Sales needs content yesterday. They need to get the right material to their prospects at just the right time. Deals are at stake!
Marketing, on the other hand, often cares more about following processes that ensure content quality and adherence to brand. Things need to be done right.
Clearly, both are important. The trick lies in balancing these two interests because the cost of an imbalance can be enormous and lead to frustration on both sides.
Either you'll end up with sales people creating rogue content on their own, or worse, the lack of timely content will cause prospects to lose interest in your offerings and shift their attention elsewhere.
Some interesting statistics bear out this dilemma. In a 2020 report, DemandGen found that two-thirds of buyers rely on content more now to inform their purchase decisions than they did the previous year.
Clearly, content is essential to the sales and marketing process. So how can your company create more of it faster without jeopardizing quality and brand guidelines? How can you eliminate the bottlenecks?
What Slows Down Content
Marketers know they need more content. They know their sales teams need more content. According to CSO Insights, 63 percent of B2B respondents reported a lack of sufficient content. The solution lies in getting content out the door faster. But why isn’t this happening?

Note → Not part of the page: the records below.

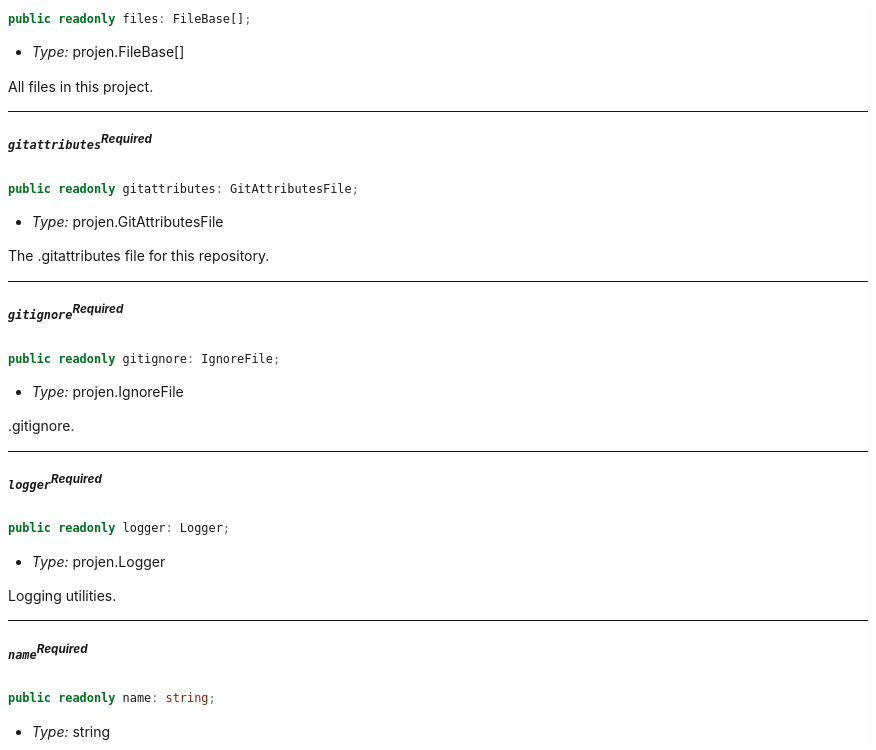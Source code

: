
 ```typescript
public readonly files: FileBase[];
```

- *Type:* projen.FileBase[]

All files in this project.

---

##### `gitattributes`<sup>Required</sup> <a name="gitattributes" id="@guardian/cdk-app-ts.GuCDKTypescriptProject.property.gitattributes"></a>

```typescript
public readonly gitattributes: GitAttributesFile;
```

- *Type:* projen.GitAttributesFile

The .gitattributes file for this repository.

---

##### `gitignore`<sup>Required</sup> <a name="gitignore" id="@guardian/cdk-app-ts.GuCDKTypescriptProject.property.gitignore"></a>

```typescript
public readonly gitignore: IgnoreFile;
```

- *Type:* projen.IgnoreFile

.gitignore.

---

##### `logger`<sup>Required</sup> <a name="logger" id="@guardian/cdk-app-ts.GuCDKTypescriptProject.property.logger"></a>

```typescript
public readonly logger: Logger;
```

- *Type:* projen.Logger

Logging utilities.

---

##### `name`<sup>Required</sup> <a name="name" id="@guardian/cdk-app-ts.GuCDKTypescriptProject.property.name"></a>

```typescript
public readonly name: string;
```

- *Type:* string
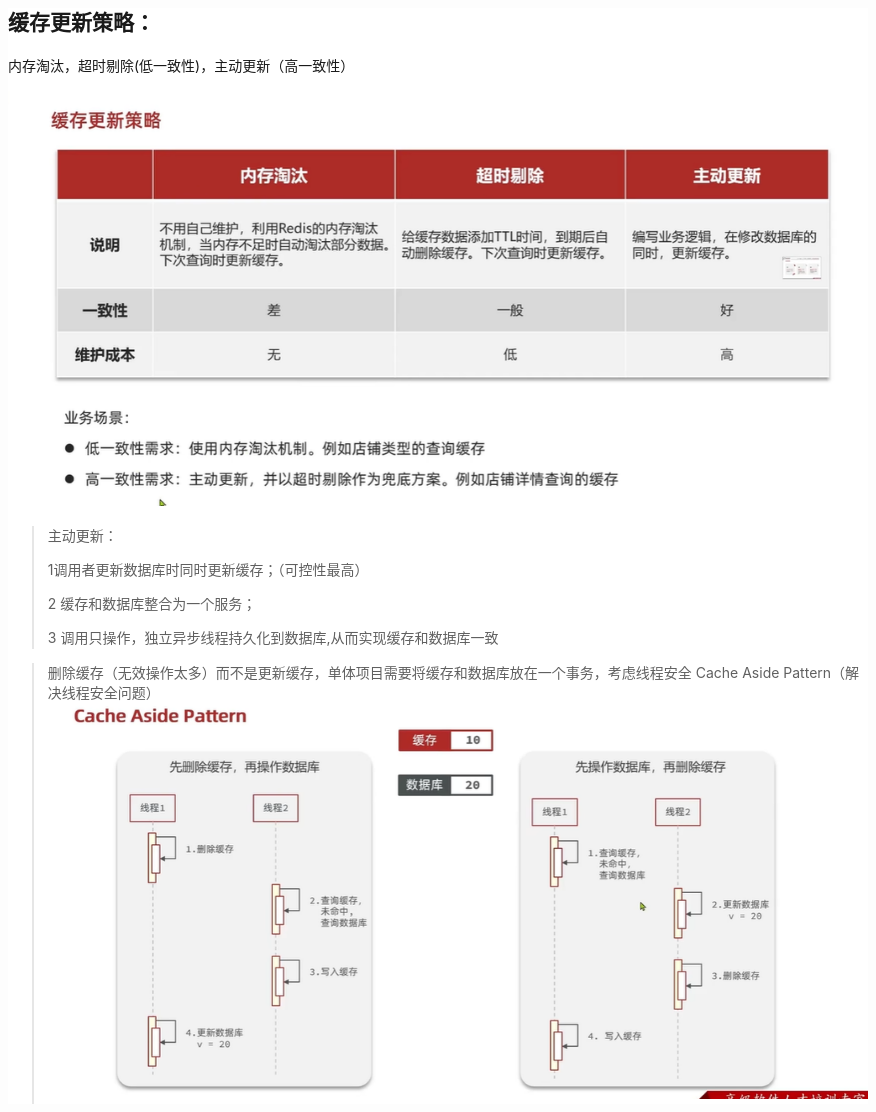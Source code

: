 ## 缓存更新策略：
内存淘汰，超时剔除(低一致性)，主动更新（高一致性）

![img_9.png](./md/img_9.png)

> 主动更新：
>
> 1调用者更新数据库时同时更新缓存；（可控性最高）
>
> 2 缓存和数据库整合为一个服务；
>
> 3 调用只操作，独立异步线程持久化到数据库,从而实现缓存和数据库一致

> 删除缓存（无效操作太多）而不是更新缓存，单体项目需要将缓存和数据库放在一个事务，考虑线程安全
> Cache Aside Pattern（解决线程安全问题）
> ![img_10.png](./md/img_10.png)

One reason is that the process for generating content is just too onerous. Getting a piece done may require six distinct steps: generating the idea, approving the topic, writing the piece, getting approvals, designing the piece, and putting the content online. If each of these steps takes a week, you can quickly get an idea of how hard it is to generate multiple pieces of content that are all timely and informative!
With this type of delay — or marketing bottleneck — it is nearly impossible to capture the buyer’s attention with the right piece of content at just the right time. And by the time one particular piece is out the door another five may be lined up behind it. It’s a cycle that is doomed to repeat itself.

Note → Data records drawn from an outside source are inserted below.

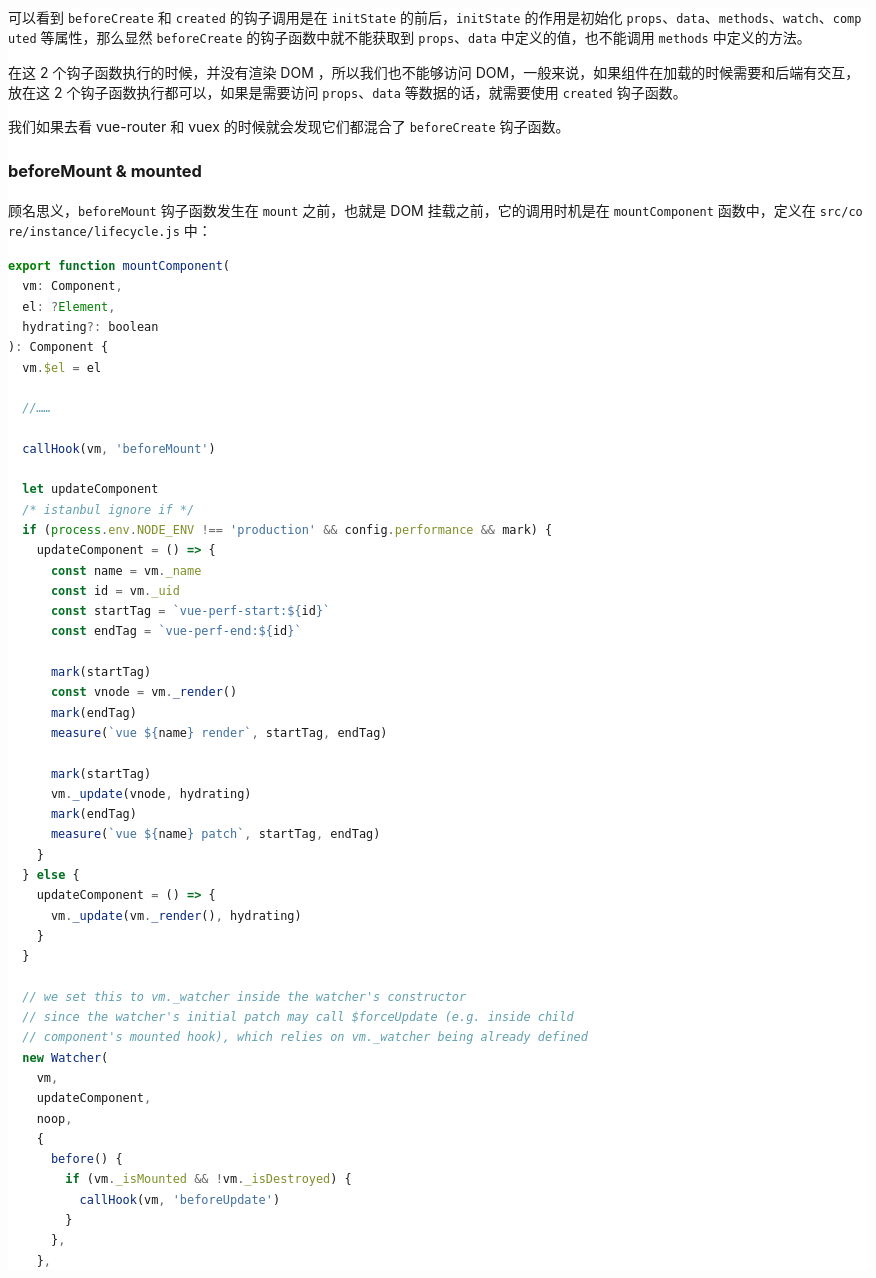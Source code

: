 可以看到 `beforeCreate` 和 `created` 的钩子调用是在 `initState` 的前后，`initState` 的作用是初始化 `props`、`data`、`methods`、`watch`、`computed` 等属性，那么显然 `beforeCreate` 的钩子函数中就不能获取到 `props`、`data` 中定义的值，也不能调用 `methods` 中定义的方法。

在这 2 个钩子函数执行的时候，并没有渲染 DOM ，所以我们也不能够访问 DOM，一般来说，如果组件在加载的时候需要和后端有交互，放在这 2 个钩子函数执行都可以，如果是需要访问 `props`、`data` 等数据的话，就需要使用 `created` 钩子函数。

我们如果去看 vue-router 和 vuex 的时候就会发现它们都混合了 `beforeCreate` 钩子函数。

### beforeMount & mounted

顾名思义，`beforeMount` 钩子函数发生在 `mount` 之前，也就是 DOM 挂载之前，它的调用时机是在 `mountComponent` 函数中，定义在 `src/core/instance/lifecycle.js` 中：

```js
export function mountComponent(
  vm: Component,
  el: ?Element,
  hydrating?: boolean
): Component {
  vm.$el = el

  //……

  callHook(vm, 'beforeMount')

  let updateComponent
  /* istanbul ignore if */
  if (process.env.NODE_ENV !== 'production' && config.performance && mark) {
    updateComponent = () => {
      const name = vm._name
      const id = vm._uid
      const startTag = `vue-perf-start:${id}`
      const endTag = `vue-perf-end:${id}`

      mark(startTag)
      const vnode = vm._render()
      mark(endTag)
      measure(`vue ${name} render`, startTag, endTag)

      mark(startTag)
      vm._update(vnode, hydrating)
      mark(endTag)
      measure(`vue ${name} patch`, startTag, endTag)
    }
  } else {
    updateComponent = () => {
      vm._update(vm._render(), hydrating)
    }
  }

  // we set this to vm._watcher inside the watcher's constructor
  // since the watcher's initial patch may call $forceUpdate (e.g. inside child
  // component's mounted hook), which relies on vm._watcher being already defined
  new Watcher(
    vm,
    updateComponent,
    noop,
    {
      before() {
        if (vm._isMounted && !vm._isDestroyed) {
          callHook(vm, 'beforeUpdate')
        }
      },
    },
```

Applying some good common sense can solve a lot of problems and the content marketing bottleneck is one of them. If a single individual or group of individuals — let’s say marketing — is responsible for generating a piece of content, it’s bound to get bogged down. The key is to break down this linear process from six discrete steps into parallel tracks where everyone is working together to achieve a common goal.
Democratizing Content
Typically, marketing has primary ownership of marketing content and production. But it makes far more sense for these responsibilities to be shared among groups that also work with customers and understand their needs from unique perspectives. Instead of having just one person write content and then circulate it for approval, design and production, multiple people can be writing content and producing it themselves using the right software.
That’s what a good content platform provides — a reliable path toward multiplying the volume of content, essentially by distributing the burden. The logic for this approach is intuitive. The better your understanding of customer pain points and problems, the more likely you are to generate content that delivers a helpful solution.

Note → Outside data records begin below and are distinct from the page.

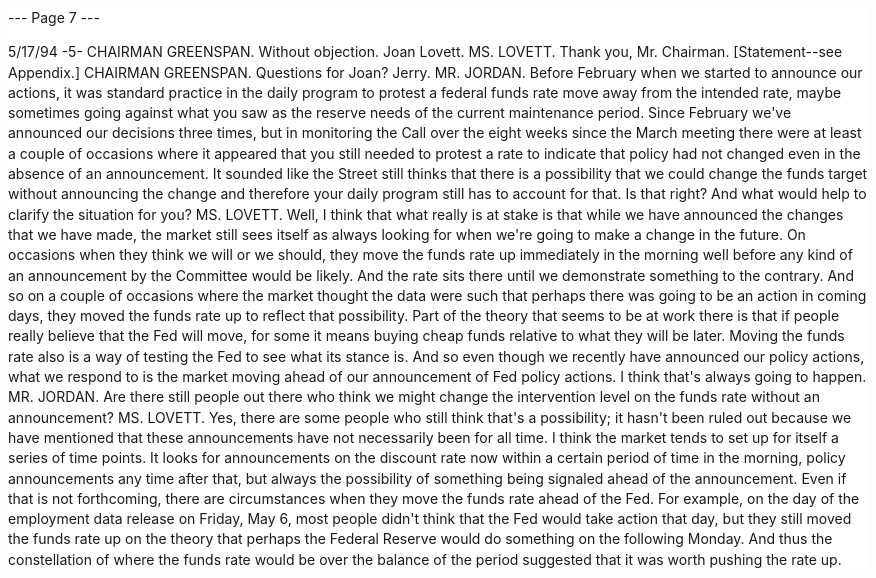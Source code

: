 --- Page 7 ---

5/17/94 -5-
CHAIRMAN GREENSPAN. Without objection. Joan Lovett.
MS. LOVETT. Thank you, Mr. Chairman. [Statement--see
Appendix.]
CHAIRMAN GREENSPAN. Questions for Joan? Jerry.
MR. JORDAN. Before February when we started to announce our
actions, it was standard practice in the daily program to protest a
federal funds rate move away from the intended rate, maybe sometimes
going against what you saw as the reserve needs of the current
maintenance period. Since February we've announced our decisions
three times, but in monitoring the Call over the eight weeks since the
March meeting there were at least a couple of occasions where it
appeared that you still needed to protest a rate to indicate that
policy had not changed even in the absence of an announcement. It
sounded like the Street still thinks that there is a possibility that
we could change the funds target without announcing the change and
therefore your daily program still has to account for that. Is that
right? And what would help to clarify the situation for you?
MS. LOVETT. Well, I think that what really is at stake is
that while we have announced the changes that we have made, the market
still sees itself as always looking for when we're going to make a
change in the future. On occasions when they think we will or we
should, they move the funds rate up immediately in the morning well
before any kind of an announcement by the Committee would be likely.
And the rate sits there until we demonstrate something to the
contrary. And so on a couple of occasions where the market thought
the data were such that perhaps there was going to be an action in
coming days, they moved the funds rate up to reflect that possibility.
Part of the theory that seems to be at work there is that if people
really believe that the Fed will move, for some it means buying cheap
funds relative to what they will be later. Moving the funds rate also
is a way of testing the Fed to see what its stance is. And so even
though we recently have announced our policy actions, what we respond
to is the market moving ahead of our announcement of Fed policy
actions. I think that's always going to happen.
MR. JORDAN. Are there still people out there who think we
might change the intervention level on the funds rate without an
announcement?
MS. LOVETT. Yes, there are some people who still think
that's a possibility; it hasn't been ruled out because we have
mentioned that these announcements have not necessarily been for all
time. I think the market tends to set up for itself a series of time
points. It looks for announcements on the discount rate now within a
certain period of time in the morning, policy announcements any time
after that, but always the possibility of something being signaled
ahead of the announcement. Even if that is not forthcoming, there are
circumstances when they move the funds rate ahead of the Fed. For
example, on the day of the employment data release on Friday, May 6,
most people didn't think that the Fed would take action that day, but
they still moved the funds rate up on the theory that perhaps the
Federal Reserve would do something on the following Monday. And thus
the constellation of where the funds rate would be over the balance of
the period suggested that it was worth pushing the rate up.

By allocating content responsibility among various teams, you can more closely mirror the customer journey as prospects learn about your product and move further along their purchasing path. Different teams have different areas of expertise, all of which inform the potential buyer.
A salesperson might have the perfect white paper for explaining, say, the advantages of a particular software versus competitors’, while a customer support manager may be the best one to explain through video how to avoid a particular pitfall in using the product. At the same time these are being generated, perhaps the marketer is creating a customer success story that shows how one customer used the product to improve productivity. With all of these teams generating content separately, much more can be generated at a single time.
The Benefits of Letting Go
It’s human nature for the marketing team to want to retain control over an area as central to their function as content creation. A lot of what keeps the marketing team active and thriving is having their pulse on the news and developments that might be of interest to customers and prospects.
But ceding some control over the content generation process benefits everybody — if it’s done correctly using a good content platform. A series of templates and style guidelines, customized to reflect the company’s brand, can keep brand messaging intact.
Drag-and-drop editing can eliminate the need for professional graphic artists to make things look pretty. And advanced permission settings ensure that only designers can edit templates, while only publishers can put out a live piece.
Once you’ve blown through those pesky content marketing bottlenecks, think of all the other great things the right software will allow you to do. Foleon’s content experience platform helps you reach all the right milestones: more and better content, stronger analytics to track your results, integration with your entire martech stack, and the power to get your message heard.
By working together to solve the content bottleneck together, marketing and sales can solve one of the biggest roadblocks your prospects face in committing to your company. Your prospects will have the information they need to make informed decisions about their future. And with any luck, you’ll soon have another client name to add to your roster.